Review for NeurIPS paper: Auto-Panoptic: Cooperative Multi-Component Architecture Search for Panoptic Segmentation

NeurIPS 2020

Auto-Panoptic: Cooperative Multi-Component Architecture Search for Panoptic Segmentation

Review 1

Summary and Contributions: The paper presents a NAS-based attempt to search for panoptic segmentation architecture. The search space is the backbone layers (same DetNAS), 4 layers in instance mask head, 3 layers in semantic head, and 9 integer parameters in the thing/stuff connections. More efficient search is proposed that beats evolution algorithm. Experimental evaluation is done on COCO and ADE20k with solid improvements.

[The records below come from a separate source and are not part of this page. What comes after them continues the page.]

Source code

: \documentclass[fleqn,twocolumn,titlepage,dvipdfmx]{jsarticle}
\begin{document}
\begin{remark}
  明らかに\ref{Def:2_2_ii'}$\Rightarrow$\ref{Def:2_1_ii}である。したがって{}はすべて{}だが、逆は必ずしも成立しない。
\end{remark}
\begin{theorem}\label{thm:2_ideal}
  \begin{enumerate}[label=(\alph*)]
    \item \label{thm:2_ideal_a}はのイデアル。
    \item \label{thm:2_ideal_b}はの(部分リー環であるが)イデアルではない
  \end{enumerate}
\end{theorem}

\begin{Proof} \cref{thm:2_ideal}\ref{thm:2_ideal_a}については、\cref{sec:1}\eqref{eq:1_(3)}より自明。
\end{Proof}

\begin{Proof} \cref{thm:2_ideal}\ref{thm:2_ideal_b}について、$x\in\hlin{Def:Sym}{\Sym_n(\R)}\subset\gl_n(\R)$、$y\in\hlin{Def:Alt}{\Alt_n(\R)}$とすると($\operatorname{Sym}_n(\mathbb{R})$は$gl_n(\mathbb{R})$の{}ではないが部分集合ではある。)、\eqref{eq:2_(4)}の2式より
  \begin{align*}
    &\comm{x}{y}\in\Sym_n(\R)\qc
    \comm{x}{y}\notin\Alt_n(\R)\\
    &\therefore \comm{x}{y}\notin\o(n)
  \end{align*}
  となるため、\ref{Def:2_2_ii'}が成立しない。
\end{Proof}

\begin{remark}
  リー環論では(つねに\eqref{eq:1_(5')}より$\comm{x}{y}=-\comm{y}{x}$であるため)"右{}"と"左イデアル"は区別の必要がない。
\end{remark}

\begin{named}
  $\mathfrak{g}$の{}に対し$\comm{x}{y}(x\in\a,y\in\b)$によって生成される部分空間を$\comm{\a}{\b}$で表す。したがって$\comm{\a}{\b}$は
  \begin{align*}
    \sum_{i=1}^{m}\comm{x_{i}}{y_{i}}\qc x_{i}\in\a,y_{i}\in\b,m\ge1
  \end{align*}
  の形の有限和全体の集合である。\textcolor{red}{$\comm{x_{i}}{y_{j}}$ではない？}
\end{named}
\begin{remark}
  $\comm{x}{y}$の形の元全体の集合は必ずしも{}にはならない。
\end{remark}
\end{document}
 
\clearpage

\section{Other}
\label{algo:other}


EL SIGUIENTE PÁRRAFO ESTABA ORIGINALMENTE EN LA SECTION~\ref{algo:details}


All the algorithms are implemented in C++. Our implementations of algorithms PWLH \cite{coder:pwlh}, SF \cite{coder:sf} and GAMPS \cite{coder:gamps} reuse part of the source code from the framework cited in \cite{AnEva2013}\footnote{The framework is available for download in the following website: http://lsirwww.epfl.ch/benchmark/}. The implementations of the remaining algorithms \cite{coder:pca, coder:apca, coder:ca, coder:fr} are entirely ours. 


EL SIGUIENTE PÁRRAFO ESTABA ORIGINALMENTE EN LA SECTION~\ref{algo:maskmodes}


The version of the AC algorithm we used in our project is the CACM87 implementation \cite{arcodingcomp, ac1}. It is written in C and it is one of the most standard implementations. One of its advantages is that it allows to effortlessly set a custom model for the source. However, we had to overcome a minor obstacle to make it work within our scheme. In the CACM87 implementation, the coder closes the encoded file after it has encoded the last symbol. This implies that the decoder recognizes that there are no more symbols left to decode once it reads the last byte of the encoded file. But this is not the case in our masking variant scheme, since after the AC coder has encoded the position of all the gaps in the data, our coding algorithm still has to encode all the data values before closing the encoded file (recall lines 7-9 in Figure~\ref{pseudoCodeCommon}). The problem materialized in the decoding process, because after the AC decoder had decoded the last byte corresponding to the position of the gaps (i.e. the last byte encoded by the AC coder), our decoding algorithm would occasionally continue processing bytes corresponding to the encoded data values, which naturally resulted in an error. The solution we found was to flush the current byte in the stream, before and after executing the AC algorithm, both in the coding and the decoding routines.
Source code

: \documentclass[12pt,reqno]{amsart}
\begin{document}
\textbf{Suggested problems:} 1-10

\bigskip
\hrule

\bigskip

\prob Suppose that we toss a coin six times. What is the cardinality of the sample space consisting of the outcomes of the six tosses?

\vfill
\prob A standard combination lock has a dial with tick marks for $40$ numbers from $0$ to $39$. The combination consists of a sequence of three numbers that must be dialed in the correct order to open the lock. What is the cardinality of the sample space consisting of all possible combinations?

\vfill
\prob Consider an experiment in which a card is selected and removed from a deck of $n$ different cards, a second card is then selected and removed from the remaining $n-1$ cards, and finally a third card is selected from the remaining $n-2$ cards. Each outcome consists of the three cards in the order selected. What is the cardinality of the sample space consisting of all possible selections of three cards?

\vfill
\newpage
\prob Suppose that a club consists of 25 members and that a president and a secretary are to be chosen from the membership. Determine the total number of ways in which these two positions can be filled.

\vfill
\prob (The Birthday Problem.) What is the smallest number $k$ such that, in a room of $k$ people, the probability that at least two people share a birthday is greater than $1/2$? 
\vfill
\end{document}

Strengths: * The search algorithm seams very efficient for the setup of layer selection * The final performance is great * Ablation experiments answers most of the questions * Transferability experiments are useful

Weaknesses: * 12 epoch training for COCO is known to result in severely underfitted models. It may be the case that the search is finding the model that is slightly faster to train than others but with 36 epochs (3x schedule) the model with DetNASNet backbone and with 5x5 DFConvs in both heads will match or even surpass the performance of the best found model. * I found the search for the ratio parameters in the Inter-Modular Attention module to be likely an overkill. How much worse is it to have 2 ratios (one for b->f and one to f->b) and treat them as a hyper-parameters? How much worse the best model with such hyper-parameters will be than the found one? I'm not sure the search space presented in the paper is really needed and, hence, the claims about new "problem-oriented inter-modular search space" seem like an oversell to me. * I'm curious why the author did not include Cityscapes dataset in their experimental evaluation? Most of the methods that the paper is comparing against use it along with COCO and the code is readily available for many of this models. Is it too small for the NAS to work properly? I think if it is, such negative result should be included in the paper.

Correctness: L152 states: "In contrast, Auto-Panoptic aims to capture the reciprocal relations between things and stuff at the feature level rather than the mask level, which allows us to circumvent the complicated process of instances with variable number and size." However, Figure 3 in the supplement clearly shows that combination of things and stuff predictions are done sub-optimally and there are holes between masks. While the attention mechanism is helping I don't think it supports the claim that post-processing is not needed anymore and the model presented does not require any alignment between things and stuff.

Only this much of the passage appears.